_Activity_: In your copy, repeat the records exactly and leave out the pictures.

╭─ Data provided

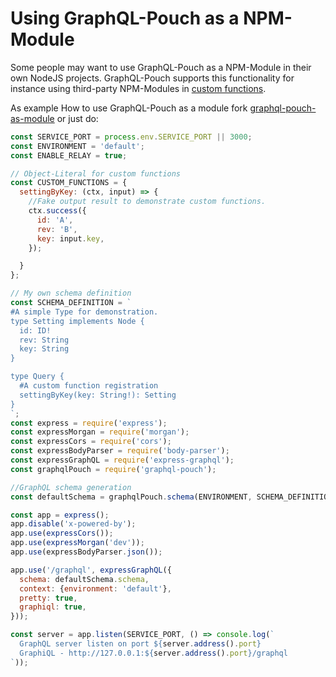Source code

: # Using GraphQL-Pouch as a NPM-Module

Some people may want to use GraphQL-Pouch as a NPM-Module in their own NodeJS projects. GraphQL-Pouch supports this functionality for instance using third-party NPM-Modules in [custom functions](custom-functions.md).

As example How to use GraphQL-Pouch as a module fork [graphql-pouch-as-module](https://github.com/MikeBild/graphql-pouch-as-library) or just do:

```javascript
const SERVICE_PORT = process.env.SERVICE_PORT || 3000;
const ENVIRONMENT = 'default';
const ENABLE_RELAY = true;

// Object-Literal for custom functions
const CUSTOM_FUNCTIONS = {
  settingByKey: (ctx, input) => {
    //Fake output result to demonstrate custom functions.
    ctx.success({
      id: 'A',
      rev: 'B',
      key: input.key,
    });

  }
};

// My own schema definition
const SCHEMA_DEFINITION = `
#A simple Type for demonstration.
type Setting implements Node {
  id: ID!
  rev: String
  key: String
}

type Query {
  #A custom function registration
  settingByKey(key: String!): Setting
}
`;
const express = require('express');
const expressMorgan = require('morgan');
const expressCors = require('cors');
const expressBodyParser = require('body-parser');
const expressGraphQL = require('express-graphql');
const graphqlPouch = require('graphql-pouch');

//GraphQL schema generation
const defaultSchema = graphqlPouch.schema(ENVIRONMENT, SCHEMA_DEFINITION, ENABLE_RELAY, CUSTOM_FUNCTIONS);

const app = express();
app.disable('x-powered-by');
app.use(expressCors());
app.use(expressMorgan('dev'));
app.use(expressBodyParser.json());

app.use('/graphql', expressGraphQL({
  schema: defaultSchema.schema,
  context: {environment: 'default'},
  pretty: true,
  graphiql: true,
}));

const server = app.listen(SERVICE_PORT, () => console.log(`
  GraphQL server listen on port ${server.address().port}
  GraphiQL - http://127.0.0.1:${server.address().port}/graphql
`));
```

╰─

_Completed task_:
Source code

: # Using GraphQL-Pouch as a NPM-Module

Some people may want to use GraphQL-Pouch as a NPM-Module in their own NodeJS projects. GraphQL-Pouch supports this functionality for instance using third-party NPM-Modules in [custom functions](custom-functions.md).

As example How to use GraphQL-Pouch as a module fork [graphql-pouch-as-module](https://github.com/MikeBild/graphql-pouch-as-library) or just do:

```javascript
const SERVICE_PORT = process.env.SERVICE_PORT || 3000;
const ENVIRONMENT = 'default';
const ENABLE_RELAY = true;

// Object-Literal for custom functions
const CUSTOM_FUNCTIONS = {
  settingByKey: (ctx, input) => {
    //Fake output result to demonstrate custom functions.
    ctx.success({
      id: 'A',
      rev: 'B',
      key: input.key,
    });

  }
};

// My own schema definition
const SCHEMA_DEFINITION = `
#A simple Type for demonstration.
type Setting implements Node {
  id: ID!
  rev: String
  key: String
}

type Query {
  #A custom function registration
  settingByKey(key: String!): Setting
}
`;
const express = require('express');
const expressMorgan = require('morgan');
const expressCors = require('cors');
const expressBodyParser = require('body-parser');
const expressGraphQL = require('express-graphql');
const graphqlPouch = require('graphql-pouch');

//GraphQL schema generation
const defaultSchema = graphqlPouch.schema(ENVIRONMENT, SCHEMA_DEFINITION, ENABLE_RELAY, CUSTOM_FUNCTIONS);

const app = express();
app.disable('x-powered-by');
app.use(expressCors());
app.use(expressMorgan('dev'));
app.use(expressBodyParser.json());

app.use('/graphql', expressGraphQL({
  schema: defaultSchema.schema,
  context: {environment: 'default'},
  pretty: true,
  graphiql: true,
}));

const server = app.listen(SERVICE_PORT, () => console.log(`
  GraphQL server listen on port ${server.address().port}
  GraphiQL - http://127.0.0.1:${server.address().port}/graphql
`));
```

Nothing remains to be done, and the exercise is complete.